I have JSON data in the following format:
{
"date": 100
"userId": 1
"data": [
{
"timeStamp": 101,
"reading": 1
},
{
"timeStamp": 102,
"reading": 2
}
]
}
{
"date": 200
"userId": 1
"data": [
{
"timeStamp": 201,
"reading": 3
},
{
"timeStamp": 202,
"reading": 4
}
]
}
I read it into Spark SQL:
val df = SQLContext.read.json(...)
df.printSchema
// root
// |-- date: double (nullable = true)
// |-- userId: long (nullable = true)
// |-- data: array (nullable = true)
// | |-- element: struct (containsNull = true)
// | | |-- timeStamp: double (nullable = true)
// | | |-- reading: double (nullable = true)

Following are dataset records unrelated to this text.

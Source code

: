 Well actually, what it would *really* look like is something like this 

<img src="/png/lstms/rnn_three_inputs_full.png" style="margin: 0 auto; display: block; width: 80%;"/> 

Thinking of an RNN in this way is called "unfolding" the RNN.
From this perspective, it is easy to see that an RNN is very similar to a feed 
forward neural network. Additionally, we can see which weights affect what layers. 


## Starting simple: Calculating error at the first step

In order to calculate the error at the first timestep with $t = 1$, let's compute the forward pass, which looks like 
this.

I would like to transform it in order to have one row per reading. To my understanding, every transformation should produce a new DataFrame, so the following should work:
import org.apache.spark.sql.functions.explode
val exploded = df
.withColumn("reading", explode(df("data.reading")))
.withColumn("timeStamp", explode(df("data.timeStamp")))
.drop("data")
exploded.printSchema
// root
// |-- date: double (nullable = true)
// |-- userId: long (nullable = true)
// |-- timeStamp: double (nullable = true)

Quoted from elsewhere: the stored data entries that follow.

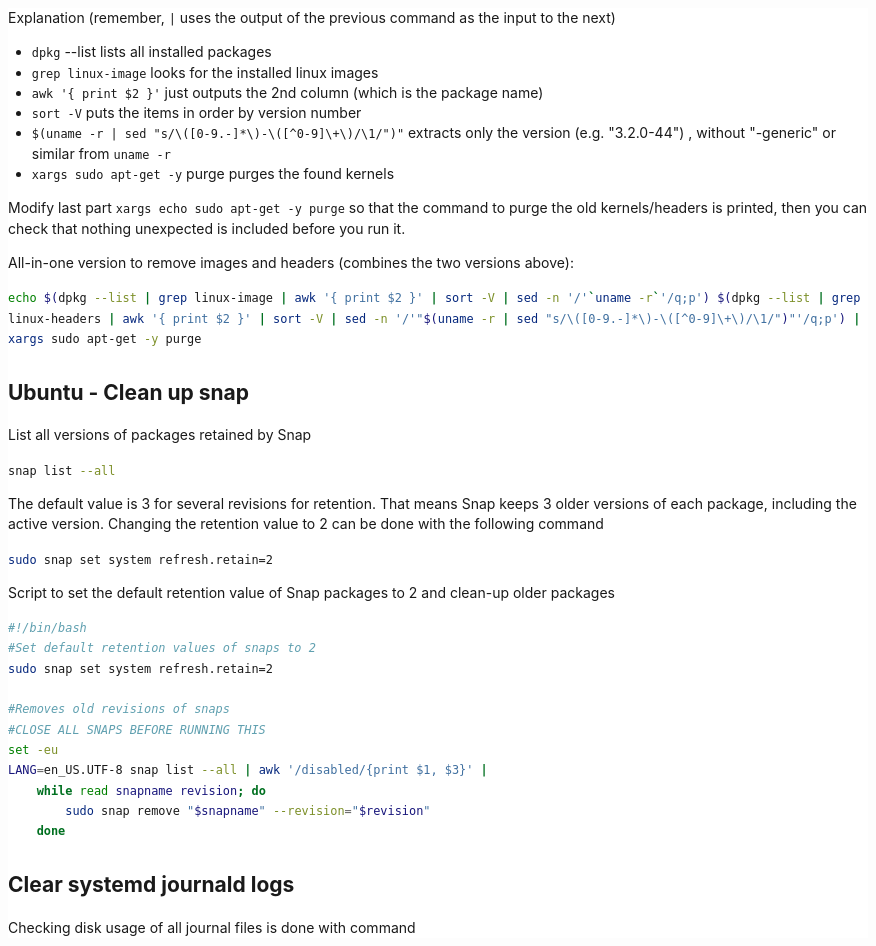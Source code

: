 Explanation (remember, `|` uses the output of the previous command as the input to the next)

- `dpkg` --list lists all installed packages
- `grep linux-image` looks for the installed linux images
- `awk '{ print $2 }'` just outputs the 2nd column (which is the package name)
- `sort -V` puts the items in order by version number
- ```$(uname -r | sed "s/\([0-9.-]*\)-\([^0-9]\+\)/\1/")"``` extracts only the version (e.g. "3.2.0-44") , without "-generic" or similar from `uname -r`
- `xargs sudo apt-get -y` purge purges the found kernels

Modify last part `xargs echo sudo apt-get -y purge` so that the command to purge the old kernels/headers is printed, then you can check that nothing unexpected is included before you run it.

All-in-one version to remove images and headers (combines the two versions above):

```bash
echo $(dpkg --list | grep linux-image | awk '{ print $2 }' | sort -V | sed -n '/'`uname -r`'/q;p') $(dpkg --list | grep linux-headers | awk '{ print $2 }' | sort -V | sed -n '/'"$(uname -r | sed "s/\([0-9.-]*\)-\([^0-9]\+\)/\1/")"'/q;p') | xargs sudo apt-get -y purge
```

## Ubuntu - Clean up snap

List all versions of packages retained by Snap

```bash
snap list --all
```

The default value is 3 for several revisions for retention. That means Snap keeps 3 older versions of each package, including the active version. Changing the retention value to 2 can be done with the following command

```bash
sudo snap set system refresh.retain=2
```

Script to set the default retention value of Snap packages to 2 and clean-up older packages

```bash
#!/bin/bash
#Set default retention values of snaps to 2
sudo snap set system refresh.retain=2

#Removes old revisions of snaps
#CLOSE ALL SNAPS BEFORE RUNNING THIS
set -eu
LANG=en_US.UTF-8 snap list --all | awk '/disabled/{print $1, $3}' |
    while read snapname revision; do
        sudo snap remove "$snapname" --revision="$revision"
    done
```

## Clear systemd journald logs

Checking disk usage of all journal files is done with command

// |-- reading: double (nullable = true)
The resulting schema is correct, but I get every value twice:
exploded.show
// +-----------+-----------+-----------+-----------+
// | date| userId| timeStamp| reading|
// +-----------+-----------+-----------+-----------+
// | 100| 1| 101| 1|
// | 100| 1| 101| 1|
// | 100| 1| 102| 2|
// | 100| 1| 102| 2|
// | 200| 1| 201| 3|
// | 200| 1| 201| 3|
// | 200| 1| 202| 4|
// | 200| 1| 202| 4|
// +-----------+-----------+-----------+-----------+
My feeling is that there is something about the lazy evaluation of the two explodes that I don't understand.
Is there a way to get the above code to work? Or should I use a different approach all together?